Data excerpts:
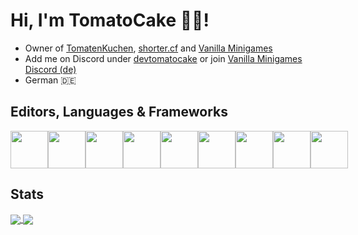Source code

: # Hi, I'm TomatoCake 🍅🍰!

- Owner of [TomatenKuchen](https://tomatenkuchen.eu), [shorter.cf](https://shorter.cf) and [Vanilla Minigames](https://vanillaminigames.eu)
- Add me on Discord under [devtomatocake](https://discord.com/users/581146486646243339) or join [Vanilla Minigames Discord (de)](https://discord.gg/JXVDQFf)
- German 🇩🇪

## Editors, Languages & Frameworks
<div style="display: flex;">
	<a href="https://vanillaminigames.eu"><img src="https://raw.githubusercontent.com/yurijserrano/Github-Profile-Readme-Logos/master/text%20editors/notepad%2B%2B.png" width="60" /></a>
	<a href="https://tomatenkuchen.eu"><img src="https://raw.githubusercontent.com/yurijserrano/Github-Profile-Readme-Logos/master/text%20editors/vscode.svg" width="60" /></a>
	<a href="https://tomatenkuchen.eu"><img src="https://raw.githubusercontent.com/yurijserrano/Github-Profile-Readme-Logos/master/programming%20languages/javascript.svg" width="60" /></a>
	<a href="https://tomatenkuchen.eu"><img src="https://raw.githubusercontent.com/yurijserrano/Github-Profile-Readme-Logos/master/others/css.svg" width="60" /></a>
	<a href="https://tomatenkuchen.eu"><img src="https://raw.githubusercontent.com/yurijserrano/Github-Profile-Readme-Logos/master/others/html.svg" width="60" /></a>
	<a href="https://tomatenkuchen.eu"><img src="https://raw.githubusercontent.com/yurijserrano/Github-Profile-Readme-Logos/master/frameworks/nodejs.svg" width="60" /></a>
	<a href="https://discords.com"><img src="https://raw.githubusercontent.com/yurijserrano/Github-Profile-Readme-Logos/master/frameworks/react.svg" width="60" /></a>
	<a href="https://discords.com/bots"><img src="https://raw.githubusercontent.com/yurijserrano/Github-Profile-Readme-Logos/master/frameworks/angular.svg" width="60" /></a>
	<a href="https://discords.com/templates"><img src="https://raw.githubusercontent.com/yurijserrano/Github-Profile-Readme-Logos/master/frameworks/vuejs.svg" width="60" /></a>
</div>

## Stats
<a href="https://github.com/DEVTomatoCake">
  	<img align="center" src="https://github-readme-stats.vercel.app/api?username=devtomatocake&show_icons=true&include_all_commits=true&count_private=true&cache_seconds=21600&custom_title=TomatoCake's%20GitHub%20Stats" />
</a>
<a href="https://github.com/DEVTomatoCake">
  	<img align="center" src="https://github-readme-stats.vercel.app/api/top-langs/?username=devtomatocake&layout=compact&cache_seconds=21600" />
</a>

Instructions for the task.
What the answer needs is every record above, exactly as written, and no pictures.

Output for this task.
Source code

: # Hi, I'm TomatoCake 🍅🍰!

- Owner of [TomatenKuchen](https://tomatenkuchen.eu), [shorter.cf](https://shorter.cf) and [Vanilla Minigames](https://vanillaminigames.eu)
- Add me on Discord under [devtomatocake](https://discord.com/users/581146486646243339) or join [Vanilla Minigames Discord (de)](https://discord.gg/JXVDQFf)
- German 🇩🇪

## Editors, Languages & Frameworks
<div style="display: flex;">
	<a href="https://vanillaminigames.eu"><img src="https://raw.githubusercontent.com/yurijserrano/Github-Profile-Readme-Logos/master/text%20editors/notepad%2B%2B.png" width="60" /></a>
	<a href="https://tomatenkuchen.eu"><img src="https://raw.githubusercontent.com/yurijserrano/Github-Profile-Readme-Logos/master/text%20editors/vscode.svg" width="60" /></a>
	<a href="https://tomatenkuchen.eu"><img src="https://raw.githubusercontent.com/yurijserrano/Github-Profile-Readme-Logos/master/programming%20languages/javascript.svg" width="60" /></a>
	<a href="https://tomatenkuchen.eu"><img src="https://raw.githubusercontent.com/yurijserrano/Github-Profile-Readme-Logos/master/others/css.svg" width="60" /></a>
	<a href="https://tomatenkuchen.eu"><img src="https://raw.githubusercontent.com/yurijserrano/Github-Profile-Readme-Logos/master/others/html.svg" width="60" /></a>
	<a href="https://tomatenkuchen.eu"><img src="https://raw.githubusercontent.com/yurijserrano/Github-Profile-Readme-Logos/master/frameworks/nodejs.svg" width="60" /></a>
	<a href="https://discords.com"><img src="https://raw.githubusercontent.com/yurijserrano/Github-Profile-Readme-Logos/master/frameworks/react.svg" width="60" /></a>
	<a href="https://discords.com/bots"><img src="https://raw.githubusercontent.com/yurijserrano/Github-Profile-Readme-Logos/master/frameworks/angular.svg" width="60" /></a>
	<a href="https://discords.com/templates"><img src="https://raw.githubusercontent.com/yurijserrano/Github-Profile-Readme-Logos/master/frameworks/vuejs.svg" width="60" /></a>
</div>

## Stats
<a href="https://github.com/DEVTomatoCake">
  	<img align="center" src="https://github-readme-stats.vercel.app/api?username=devtomatocake&show_icons=true&include_all_commits=true&count_private=true&cache_seconds=21600&custom_title=TomatoCake's%20GitHub%20Stats" />
</a>
<a href="https://github.com/DEVTomatoCake">
  	<img align="center" src="https://github-readme-stats.vercel.app/api/top-langs/?username=devtomatocake&layout=compact&cache_seconds=21600" />
</a>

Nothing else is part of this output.